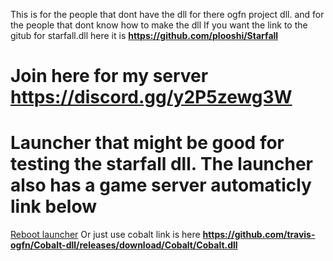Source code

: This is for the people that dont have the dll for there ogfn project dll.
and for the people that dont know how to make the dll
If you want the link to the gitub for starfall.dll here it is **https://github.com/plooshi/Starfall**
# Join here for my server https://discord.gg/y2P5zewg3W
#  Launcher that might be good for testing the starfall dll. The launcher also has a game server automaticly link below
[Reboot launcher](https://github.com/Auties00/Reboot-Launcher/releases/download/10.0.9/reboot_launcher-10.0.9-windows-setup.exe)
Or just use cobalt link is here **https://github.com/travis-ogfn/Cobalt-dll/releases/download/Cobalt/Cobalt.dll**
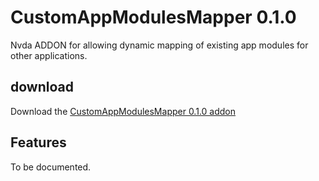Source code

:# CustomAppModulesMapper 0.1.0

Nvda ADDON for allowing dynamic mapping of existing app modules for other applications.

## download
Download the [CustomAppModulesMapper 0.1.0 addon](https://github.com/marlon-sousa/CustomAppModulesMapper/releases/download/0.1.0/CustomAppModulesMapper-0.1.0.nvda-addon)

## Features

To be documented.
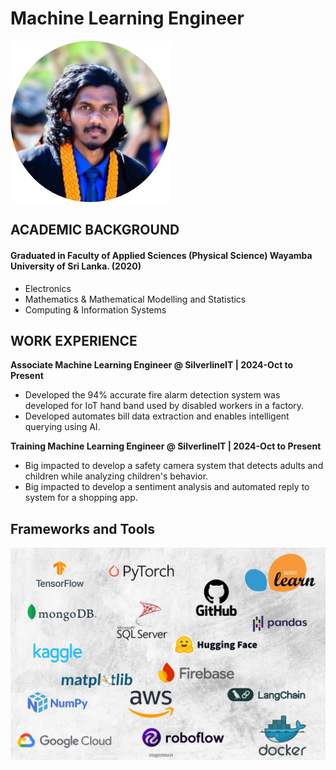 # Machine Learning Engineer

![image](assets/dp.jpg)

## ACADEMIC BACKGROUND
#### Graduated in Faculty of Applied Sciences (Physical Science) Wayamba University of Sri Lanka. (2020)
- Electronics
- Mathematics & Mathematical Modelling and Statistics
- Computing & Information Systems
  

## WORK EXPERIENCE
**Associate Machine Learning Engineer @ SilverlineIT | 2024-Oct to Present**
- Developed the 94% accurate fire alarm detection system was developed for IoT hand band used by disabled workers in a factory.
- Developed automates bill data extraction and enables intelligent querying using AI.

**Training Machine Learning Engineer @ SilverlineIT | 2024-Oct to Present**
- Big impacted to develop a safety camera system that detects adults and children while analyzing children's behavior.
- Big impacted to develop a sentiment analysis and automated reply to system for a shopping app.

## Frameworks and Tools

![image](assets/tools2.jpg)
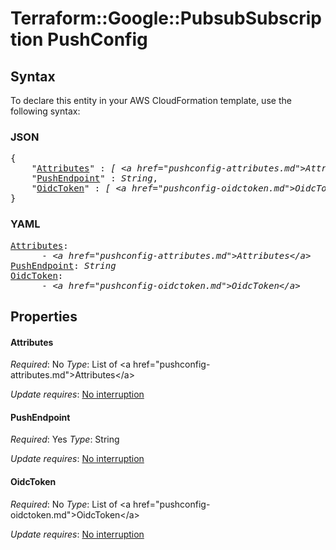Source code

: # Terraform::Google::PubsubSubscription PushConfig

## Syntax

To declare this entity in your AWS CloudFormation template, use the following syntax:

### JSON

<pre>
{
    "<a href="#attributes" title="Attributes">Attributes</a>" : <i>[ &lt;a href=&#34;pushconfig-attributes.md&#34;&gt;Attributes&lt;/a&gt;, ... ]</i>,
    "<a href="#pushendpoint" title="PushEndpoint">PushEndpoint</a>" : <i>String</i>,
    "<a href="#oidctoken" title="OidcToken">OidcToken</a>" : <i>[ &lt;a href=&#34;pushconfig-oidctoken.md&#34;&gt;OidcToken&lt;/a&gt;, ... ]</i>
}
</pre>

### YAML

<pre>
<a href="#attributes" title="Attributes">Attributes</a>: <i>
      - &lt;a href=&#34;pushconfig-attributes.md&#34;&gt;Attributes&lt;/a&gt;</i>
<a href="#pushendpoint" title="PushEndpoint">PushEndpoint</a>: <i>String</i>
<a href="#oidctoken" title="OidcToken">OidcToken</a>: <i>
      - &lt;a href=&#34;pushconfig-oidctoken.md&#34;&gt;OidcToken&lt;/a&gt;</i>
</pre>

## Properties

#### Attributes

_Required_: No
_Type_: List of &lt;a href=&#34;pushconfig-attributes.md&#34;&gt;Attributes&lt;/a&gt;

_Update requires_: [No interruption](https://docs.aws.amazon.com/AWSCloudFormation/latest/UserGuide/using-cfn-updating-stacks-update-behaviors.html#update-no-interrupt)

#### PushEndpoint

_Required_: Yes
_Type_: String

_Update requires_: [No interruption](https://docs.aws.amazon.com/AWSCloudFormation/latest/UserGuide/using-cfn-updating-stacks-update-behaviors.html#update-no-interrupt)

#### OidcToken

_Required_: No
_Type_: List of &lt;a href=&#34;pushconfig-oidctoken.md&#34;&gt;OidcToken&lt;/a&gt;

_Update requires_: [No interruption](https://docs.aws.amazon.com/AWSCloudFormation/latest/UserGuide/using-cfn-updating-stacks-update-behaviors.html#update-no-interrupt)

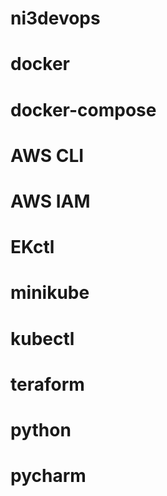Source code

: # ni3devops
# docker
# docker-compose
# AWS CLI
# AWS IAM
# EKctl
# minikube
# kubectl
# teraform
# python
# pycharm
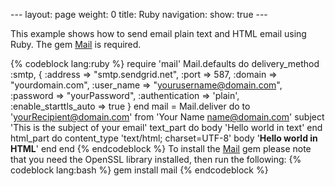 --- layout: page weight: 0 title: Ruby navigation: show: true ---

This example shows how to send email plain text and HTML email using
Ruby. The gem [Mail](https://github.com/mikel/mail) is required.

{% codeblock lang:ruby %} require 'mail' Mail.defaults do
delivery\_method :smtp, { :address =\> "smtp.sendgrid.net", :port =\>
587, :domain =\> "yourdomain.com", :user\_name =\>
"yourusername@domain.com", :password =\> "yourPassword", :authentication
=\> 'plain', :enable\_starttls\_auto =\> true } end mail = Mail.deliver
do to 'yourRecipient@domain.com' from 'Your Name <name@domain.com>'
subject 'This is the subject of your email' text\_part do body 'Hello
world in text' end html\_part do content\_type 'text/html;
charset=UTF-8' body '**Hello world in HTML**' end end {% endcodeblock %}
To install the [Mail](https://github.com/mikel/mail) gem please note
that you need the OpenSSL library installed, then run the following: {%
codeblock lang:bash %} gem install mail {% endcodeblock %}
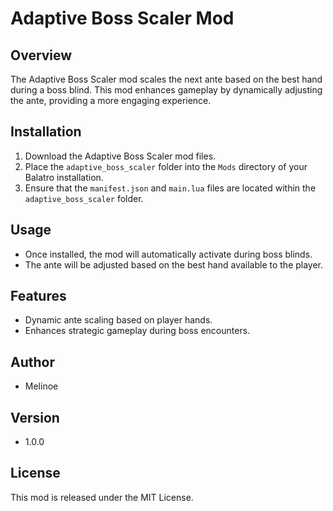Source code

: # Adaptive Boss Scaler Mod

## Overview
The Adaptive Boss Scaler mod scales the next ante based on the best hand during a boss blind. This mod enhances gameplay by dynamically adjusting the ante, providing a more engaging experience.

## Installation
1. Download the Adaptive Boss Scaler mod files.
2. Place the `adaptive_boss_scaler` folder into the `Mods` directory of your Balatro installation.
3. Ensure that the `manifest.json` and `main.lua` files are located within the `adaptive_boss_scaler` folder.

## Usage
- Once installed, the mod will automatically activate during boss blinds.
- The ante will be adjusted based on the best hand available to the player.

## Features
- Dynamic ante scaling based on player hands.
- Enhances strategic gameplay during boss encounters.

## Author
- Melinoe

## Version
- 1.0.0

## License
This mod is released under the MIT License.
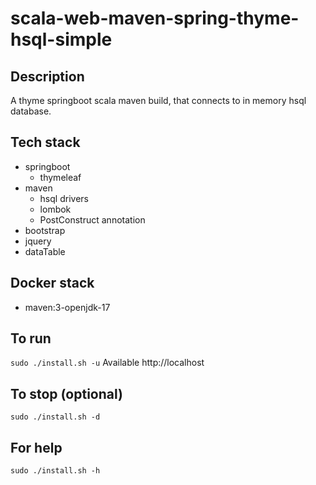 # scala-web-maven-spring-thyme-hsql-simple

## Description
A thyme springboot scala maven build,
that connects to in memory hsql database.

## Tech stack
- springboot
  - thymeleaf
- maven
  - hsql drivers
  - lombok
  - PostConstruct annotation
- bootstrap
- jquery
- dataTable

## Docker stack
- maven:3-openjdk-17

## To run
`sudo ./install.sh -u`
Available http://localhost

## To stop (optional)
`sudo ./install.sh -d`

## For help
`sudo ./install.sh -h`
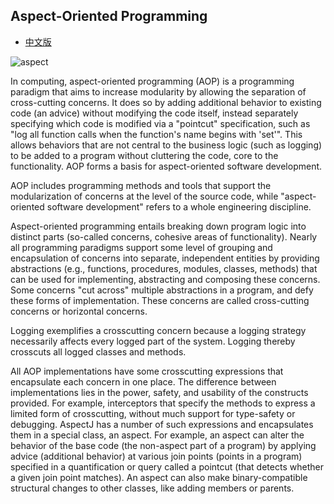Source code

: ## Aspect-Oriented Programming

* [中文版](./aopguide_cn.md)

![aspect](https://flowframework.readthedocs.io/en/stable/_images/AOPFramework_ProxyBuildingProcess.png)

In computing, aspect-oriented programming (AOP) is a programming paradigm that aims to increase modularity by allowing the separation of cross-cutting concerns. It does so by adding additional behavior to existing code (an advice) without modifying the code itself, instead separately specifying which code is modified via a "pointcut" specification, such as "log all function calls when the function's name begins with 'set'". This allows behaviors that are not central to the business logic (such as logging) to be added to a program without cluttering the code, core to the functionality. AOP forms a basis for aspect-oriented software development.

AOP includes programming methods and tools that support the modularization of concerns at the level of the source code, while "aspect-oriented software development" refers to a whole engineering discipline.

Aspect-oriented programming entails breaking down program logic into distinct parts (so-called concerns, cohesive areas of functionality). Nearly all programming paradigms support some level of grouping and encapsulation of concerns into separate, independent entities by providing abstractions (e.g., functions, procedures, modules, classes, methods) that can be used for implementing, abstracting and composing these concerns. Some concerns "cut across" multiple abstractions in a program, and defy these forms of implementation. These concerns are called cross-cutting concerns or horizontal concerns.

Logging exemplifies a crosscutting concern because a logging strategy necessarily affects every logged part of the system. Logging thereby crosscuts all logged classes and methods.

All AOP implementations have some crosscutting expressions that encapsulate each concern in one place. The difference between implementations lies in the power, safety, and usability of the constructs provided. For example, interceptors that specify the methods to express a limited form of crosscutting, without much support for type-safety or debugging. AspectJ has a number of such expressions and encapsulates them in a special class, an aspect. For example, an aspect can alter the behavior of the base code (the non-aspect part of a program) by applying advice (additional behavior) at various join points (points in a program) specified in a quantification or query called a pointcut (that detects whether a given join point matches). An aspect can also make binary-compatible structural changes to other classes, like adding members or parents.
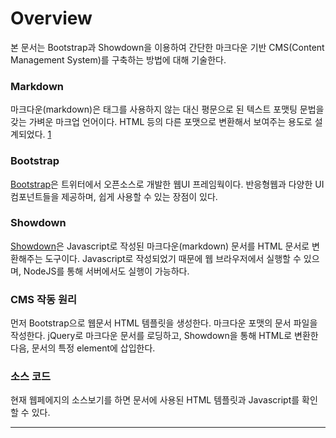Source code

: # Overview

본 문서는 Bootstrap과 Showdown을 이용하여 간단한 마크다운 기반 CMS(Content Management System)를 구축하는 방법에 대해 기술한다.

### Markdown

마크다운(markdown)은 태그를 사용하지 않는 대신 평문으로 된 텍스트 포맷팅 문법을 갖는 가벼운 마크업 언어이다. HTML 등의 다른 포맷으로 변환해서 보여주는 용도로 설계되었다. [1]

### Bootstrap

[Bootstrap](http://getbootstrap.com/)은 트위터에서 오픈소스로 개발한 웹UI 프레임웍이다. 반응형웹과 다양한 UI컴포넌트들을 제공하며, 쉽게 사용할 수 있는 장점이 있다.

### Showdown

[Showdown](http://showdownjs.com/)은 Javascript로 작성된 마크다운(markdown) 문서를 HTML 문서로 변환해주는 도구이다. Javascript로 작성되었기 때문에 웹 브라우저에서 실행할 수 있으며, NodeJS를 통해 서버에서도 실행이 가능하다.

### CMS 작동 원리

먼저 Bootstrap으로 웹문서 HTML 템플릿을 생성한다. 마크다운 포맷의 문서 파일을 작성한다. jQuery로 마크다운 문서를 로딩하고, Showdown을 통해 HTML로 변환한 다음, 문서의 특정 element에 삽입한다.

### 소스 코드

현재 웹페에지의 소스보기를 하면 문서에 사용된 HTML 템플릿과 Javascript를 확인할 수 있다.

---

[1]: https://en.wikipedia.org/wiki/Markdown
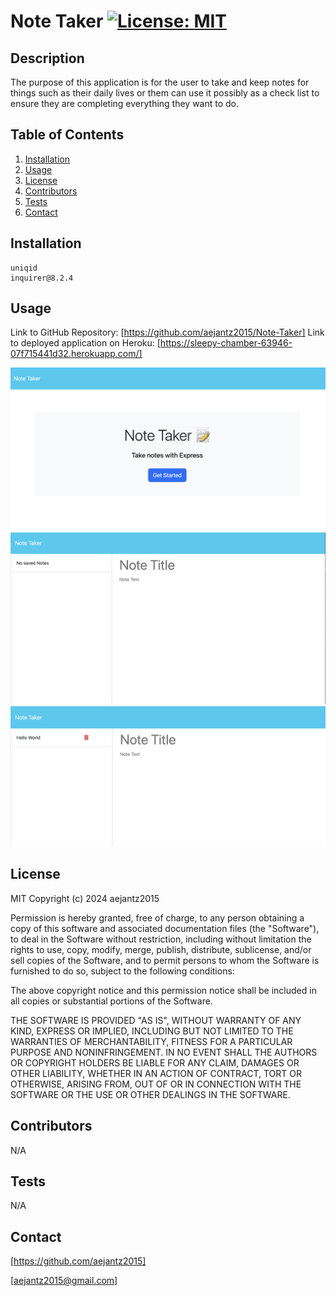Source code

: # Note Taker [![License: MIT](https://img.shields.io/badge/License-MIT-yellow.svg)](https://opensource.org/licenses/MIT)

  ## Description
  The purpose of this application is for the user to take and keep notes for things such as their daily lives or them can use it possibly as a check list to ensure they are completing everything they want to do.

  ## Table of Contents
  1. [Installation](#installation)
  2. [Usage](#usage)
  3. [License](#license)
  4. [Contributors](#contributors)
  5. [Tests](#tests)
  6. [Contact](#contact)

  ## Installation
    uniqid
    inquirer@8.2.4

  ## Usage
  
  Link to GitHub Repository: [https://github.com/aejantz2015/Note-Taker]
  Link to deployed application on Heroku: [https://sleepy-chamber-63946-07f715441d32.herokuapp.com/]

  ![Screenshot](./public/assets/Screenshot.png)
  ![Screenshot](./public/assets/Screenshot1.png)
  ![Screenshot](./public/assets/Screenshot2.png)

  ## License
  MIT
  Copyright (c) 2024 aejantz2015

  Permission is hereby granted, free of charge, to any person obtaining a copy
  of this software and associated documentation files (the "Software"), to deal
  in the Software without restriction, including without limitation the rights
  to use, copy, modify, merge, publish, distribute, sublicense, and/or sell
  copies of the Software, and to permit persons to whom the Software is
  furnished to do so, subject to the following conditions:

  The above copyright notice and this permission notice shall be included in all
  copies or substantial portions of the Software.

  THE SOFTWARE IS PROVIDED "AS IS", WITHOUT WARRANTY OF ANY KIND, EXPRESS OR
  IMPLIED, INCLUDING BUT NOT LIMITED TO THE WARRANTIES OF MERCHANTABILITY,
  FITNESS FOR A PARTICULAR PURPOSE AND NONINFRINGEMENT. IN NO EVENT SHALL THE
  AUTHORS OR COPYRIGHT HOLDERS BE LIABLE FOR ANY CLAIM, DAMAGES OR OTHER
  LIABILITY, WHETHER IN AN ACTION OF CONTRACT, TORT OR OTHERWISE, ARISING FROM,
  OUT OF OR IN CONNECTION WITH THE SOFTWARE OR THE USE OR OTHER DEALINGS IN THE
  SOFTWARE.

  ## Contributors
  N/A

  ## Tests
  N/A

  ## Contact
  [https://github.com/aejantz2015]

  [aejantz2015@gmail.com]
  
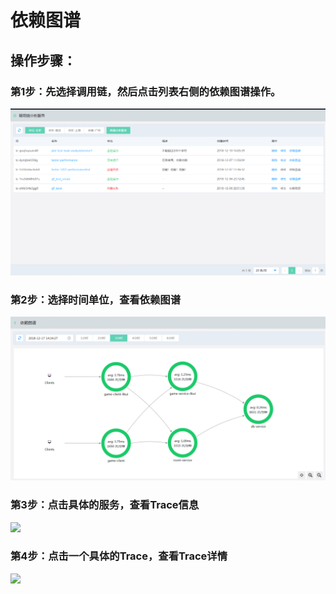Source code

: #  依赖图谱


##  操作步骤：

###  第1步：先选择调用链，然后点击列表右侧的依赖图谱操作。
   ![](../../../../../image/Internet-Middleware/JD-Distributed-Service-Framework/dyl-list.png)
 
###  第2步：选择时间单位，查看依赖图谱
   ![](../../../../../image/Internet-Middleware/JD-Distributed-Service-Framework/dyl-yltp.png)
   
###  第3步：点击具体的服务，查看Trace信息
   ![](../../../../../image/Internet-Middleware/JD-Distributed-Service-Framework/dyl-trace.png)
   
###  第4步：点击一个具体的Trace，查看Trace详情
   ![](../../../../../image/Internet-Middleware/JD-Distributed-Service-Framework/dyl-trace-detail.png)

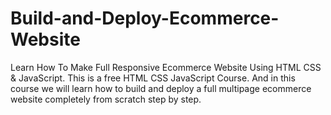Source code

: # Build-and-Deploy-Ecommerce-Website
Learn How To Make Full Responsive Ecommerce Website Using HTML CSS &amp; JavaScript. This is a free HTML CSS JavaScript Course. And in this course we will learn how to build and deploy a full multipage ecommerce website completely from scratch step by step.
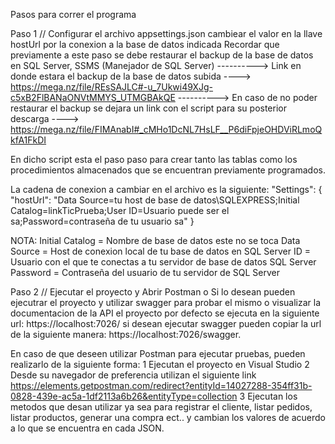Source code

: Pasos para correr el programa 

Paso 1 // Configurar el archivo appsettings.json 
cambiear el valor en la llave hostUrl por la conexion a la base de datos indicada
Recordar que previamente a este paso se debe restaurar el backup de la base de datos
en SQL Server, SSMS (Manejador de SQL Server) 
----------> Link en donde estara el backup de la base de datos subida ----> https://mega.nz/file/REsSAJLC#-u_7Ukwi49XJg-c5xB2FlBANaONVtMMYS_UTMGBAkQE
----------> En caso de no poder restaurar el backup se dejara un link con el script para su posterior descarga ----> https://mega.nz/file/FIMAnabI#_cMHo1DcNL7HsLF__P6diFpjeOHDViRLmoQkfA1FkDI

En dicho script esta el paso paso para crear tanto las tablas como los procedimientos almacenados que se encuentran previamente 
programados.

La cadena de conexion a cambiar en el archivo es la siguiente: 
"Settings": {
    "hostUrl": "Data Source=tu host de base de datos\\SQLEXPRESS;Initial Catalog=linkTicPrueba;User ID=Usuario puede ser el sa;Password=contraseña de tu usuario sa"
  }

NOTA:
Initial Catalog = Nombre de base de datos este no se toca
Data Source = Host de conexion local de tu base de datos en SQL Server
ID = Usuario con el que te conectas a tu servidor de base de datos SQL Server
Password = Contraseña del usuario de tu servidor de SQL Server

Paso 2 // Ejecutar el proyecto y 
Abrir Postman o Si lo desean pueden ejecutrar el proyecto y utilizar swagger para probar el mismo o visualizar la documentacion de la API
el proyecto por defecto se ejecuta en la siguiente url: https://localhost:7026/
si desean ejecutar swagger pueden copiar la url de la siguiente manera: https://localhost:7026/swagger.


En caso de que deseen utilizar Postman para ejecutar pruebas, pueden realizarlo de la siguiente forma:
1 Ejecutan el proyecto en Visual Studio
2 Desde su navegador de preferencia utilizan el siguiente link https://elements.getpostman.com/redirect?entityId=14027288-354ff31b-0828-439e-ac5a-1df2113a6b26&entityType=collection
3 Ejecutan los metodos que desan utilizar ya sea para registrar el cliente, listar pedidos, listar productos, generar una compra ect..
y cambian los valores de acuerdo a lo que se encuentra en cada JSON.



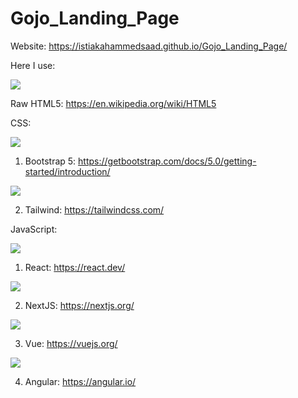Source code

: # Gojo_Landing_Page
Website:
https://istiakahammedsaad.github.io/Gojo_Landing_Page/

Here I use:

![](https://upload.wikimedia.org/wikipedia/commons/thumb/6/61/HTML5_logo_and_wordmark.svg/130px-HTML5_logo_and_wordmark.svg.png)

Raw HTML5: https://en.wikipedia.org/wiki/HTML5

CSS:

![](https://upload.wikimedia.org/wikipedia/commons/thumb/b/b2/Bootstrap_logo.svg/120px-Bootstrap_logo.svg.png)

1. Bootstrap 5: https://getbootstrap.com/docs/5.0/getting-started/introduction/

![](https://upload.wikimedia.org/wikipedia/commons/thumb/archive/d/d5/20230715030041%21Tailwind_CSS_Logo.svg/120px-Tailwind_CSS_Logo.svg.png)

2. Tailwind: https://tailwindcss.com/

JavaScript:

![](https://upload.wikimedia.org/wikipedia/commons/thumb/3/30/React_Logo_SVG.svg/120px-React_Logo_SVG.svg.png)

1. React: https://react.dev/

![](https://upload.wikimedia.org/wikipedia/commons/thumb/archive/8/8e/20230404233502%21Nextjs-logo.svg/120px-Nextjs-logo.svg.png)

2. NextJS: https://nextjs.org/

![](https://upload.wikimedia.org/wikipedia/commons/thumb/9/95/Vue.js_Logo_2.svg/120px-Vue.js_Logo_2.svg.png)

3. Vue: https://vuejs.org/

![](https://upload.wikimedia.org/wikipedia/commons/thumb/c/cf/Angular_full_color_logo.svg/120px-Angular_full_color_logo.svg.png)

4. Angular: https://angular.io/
* * *
### Task
What should come back is an exact copy of the lines above from the line with "마크다운(markdown)은 태그를 사용하지" to the line with "6. [Contact](#contact)", both included, minus the pictures.

### Written answer
마크다운(markdown)은 태그를 사용하지 않는 대신 평문으로 된 텍스트 포맷팅 문법을 갖는 가벼운 마크업 언어이다. HTML 등의 다른 포맷으로 변환해서 보여주는 용도로 설계되었다. [1]

### Bootstrap

[Bootstrap](http://getbootstrap.com/)은 트위터에서 오픈소스로 개발한 웹UI 프레임웍이다. 반응형웹과 다양한 UI컴포넌트들을 제공하며, 쉽게 사용할 수 있는 장점이 있다.

### Showdown

[Showdown](http://showdownjs.com/)은 Javascript로 작성된 마크다운(markdown) 문서를 HTML 문서로 변환해주는 도구이다. Javascript로 작성되었기 때문에 웹 브라우저에서 실행할 수 있으며, NodeJS를 통해 서버에서도 실행이 가능하다.

### CMS 작동 원리

먼저 Bootstrap으로 웹문서 HTML 템플릿을 생성한다. 마크다운 포맷의 문서 파일을 작성한다. jQuery로 마크다운 문서를 로딩하고, Showdown을 통해 HTML로 변환한 다음, 문서의 특정 element에 삽입한다.

### 소스 코드

현재 웹페에지의 소스보기를 하면 문서에 사용된 HTML 템플릿과 Javascript를 확인할 수 있다.

---

[1]: https://en.wikipedia.org/wiki/Markdown
Source code

: # Note Taker [![License: MIT](https://img.shields.io/badge/License-MIT-yellow.svg)](https://opensource.org/licenses/MIT)

  ## Description
  The purpose of this application is for the user to take and keep notes for things such as their daily lives or them can use it possibly as a check list to ensure they are completing everything they want to do.

  ## Table of Contents
  1. [Installation](#installation)
  2. [Usage](#usage)
  3. [License](#license)
  4. [Contributors](#contributors)
  5. [Tests](#tests)
  6. [Contact](#contact)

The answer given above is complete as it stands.